Air Namibia top 10 domestic routes (seats): 19-Aug-2013 to 25-Aug-2013
Namibia Airport Company plans to invest NAD1.17 billion in Windhoek airports
Both Windhoek airports are operated by NAC, a state owned enterprise established in 1999. Apart from the Windhoek airports, NAC also operates Walvis Bay, Luderitz, Keetmanshoop, Ondangwa, Rundu and Katima Mulilo airports.
NAC is reportedly preparing a 10-year master plan for the refurbishment of Hosea Kutako and Eros valued at a combined NAD1.17 billion (USD166.7 million), including NAD681 million (USD66.8 million) to be spent at Hosea Kutako and NAD490 million (USD48 million) to refurbish Eros. Work at Hosea Kutako would reportedly include a new terminal and a second runway. If funding is approved by the government, the NAC expects the master plan to be completed by 2023.
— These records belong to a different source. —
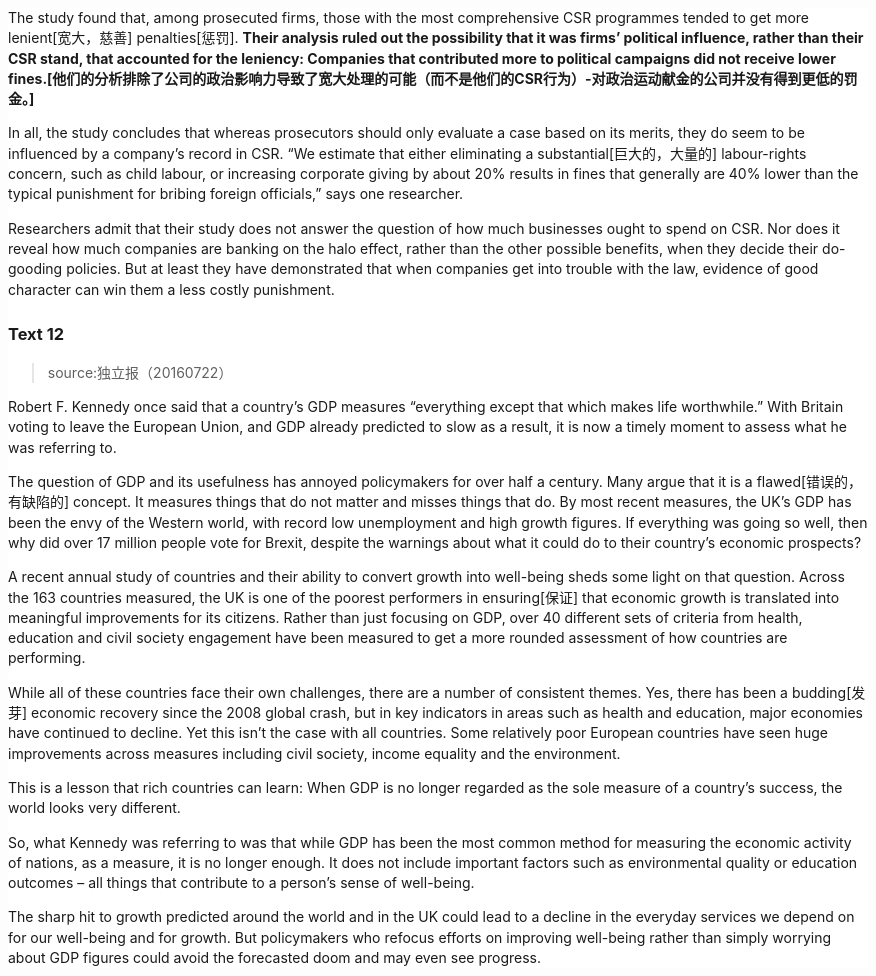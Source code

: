 The study found that, among prosecuted firms, those with the most comprehensive CSR programmes tended to get more lenient[宽大，慈善] penalties[惩罚].  **Their analysis ruled out the possibility that it was firms’ political influence, rather than  their CSR stand, that accounted for the leniency: Companies that contributed more   to political campaigns did not receive lower fines.[他们的分析排除了公司的政治影响力导致了宽大处理的可能（而不是他们的CSR行为）-对政治运动献金的公司并没有得到更低的罚金。]** 

In all, the study concludes that whereas prosecutors should  only  evaluate  a case based on its merits, they do seem to be influenced by a company’s record in CSR. “We estimate that either eliminating a substantial[巨大的，大量的]  labour-rights  concern, such as child labour, or increasing corporate giving by about 20% results  in fines  that generally are 40% lower than the typical punishment for bribing foreign officials,” says one researcher.

Researchers admit that their study does not answer the question of how much businesses ought to spend on CSR. Nor does it reveal how much companies are banking on the halo effect, rather than the  other  possible  benefits,  when  they decide their do-gooding policies. But at least they have demonstrated that when companies get  into trouble with the law, evidence of good character can win them   a less costly punishment.

### Text 12

> source:独立报（20160722）

Robert F. Kennedy once said that a country’s GDP measures  “everything  except that which makes life worthwhile.” With Britain voting to leave the European Union, and GDP already predicted to slow as a result, it is now a timely moment to assess what he was referring to.

The question of GDP and its usefulness has  annoyed  policymakers for  over half a century. Many argue that it is a flawed[错误的，有缺陷的] concept. It  measures  things  that  do  not matter and misses things that do. By most recent measures, the UK’s GDP has been the envy of the Western world, with record low unemployment and high growth figures. If everything was going so well, then why did over  17  million people vote for Brexit, despite the warnings about what it could do to their country’s economic prospects?

A recent annual study of countries and their ability to convert growth into well-being sheds some light on that question. Across the 163 countries  measured,  the UK is one of the poorest performers in ensuring[保证] that economic growth is  translated into meaningful improvements for its citizens. Rather than just  focusing on GDP, over 40 different sets of criteria from health, education and civil society engagement have been measured to get a more rounded assessment of  how  countries are performing.

While all of these countries face their own challenges, there are a number of consistent themes. Yes, there has been a budding[发芽]  economic  recovery  since the  2008 global crash, but in key indicators in areas such as health and education, major economies have continued to decline. Yet this isn’t the  case  with  all countries. Some relatively poor European countries have seen huge improvements across measures including civil society, income equality and the environment.

This is a lesson that rich countries can learn: When GDP is no longer regarded as the sole measure of a country’s success, the world looks  very  different.

So, what Kennedy was referring to was that while GDP has been the most common method  for measuring the economic activity of nations, as a measure, it    is no longer enough. It does not include important factors such as environmental quality or education outcomes – all things that contribute to a person’s sense of well-being.

The sharp hit to growth predicted around the world and in the UK could lead   to a decline in the everyday services we depend on for our well-being and for growth. But policymakers who refocus efforts on improving  well-being  rather than simply worrying about GDP figures could  avoid  the  forecasted  doom and may even see progress.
Kenya Airways codeshare provides a timely boost to Air Namibia fortunes
Air Namibia’s fortunes received a boost with the signing of a codeshare agreement with Kenya Airways in Jul-2013. Under the codeshare agreement, which came into effect from 20-Jun-2013, Kenya Airways will place its KQ code on Air Namibia’s flights from Windhoek to Johannesburg and Lusaka. In return, Air Namibia will place its SW code on Kenya Airways' flights from Lusaka and Johannesburg to Nairobi.
Air Namibia currently operates 14 times weekly Windhoek-Johannesburg of which three weekly services go on to Accra. Windhoek-Lusaka is operated twice per week as part of Air Namibia’s Windhoek-Lusaka-Harare-Windhoek and twice weekly Windhoek-Harare-Lusaka-Windhoek services.
Kenya Airways operates three times daily Nairobi-Johannesburg, four times weekly Nairobi-Lusaka-Lilongwe-Nairobi and four times weekly Nairobi-Lusaka-Harare-Nairobi services, according to Innovata.
Air Namibia managing director Theo Namases stated in Jul-2013 that, “as African airlines we need to realise that smart partnerships are the way forward, and the key to sustainability and survival”.
Air Namibia makes gradual progress to profitability, but bigger competitive pressures loom
Air Namibia appears to be making gradual headway towards makings its first profit. But in the long term the carrier is likely to come under increased pressure from much larger and better capitalised regional competitors such as Ethiopian Airlines, Kenya Airways and SAA, all of which are pursuing pan-African networks linking the continent to the rest of the world through their respective hubs.
The time may come for the government, which is clearly frustrated at Air Namibia’s on-going need for support funding, to consider forging a closer partnership with one of the large African carriers. Whether there would be interest in investing equity in the carrier - assuming the wherewithal exists is another issue.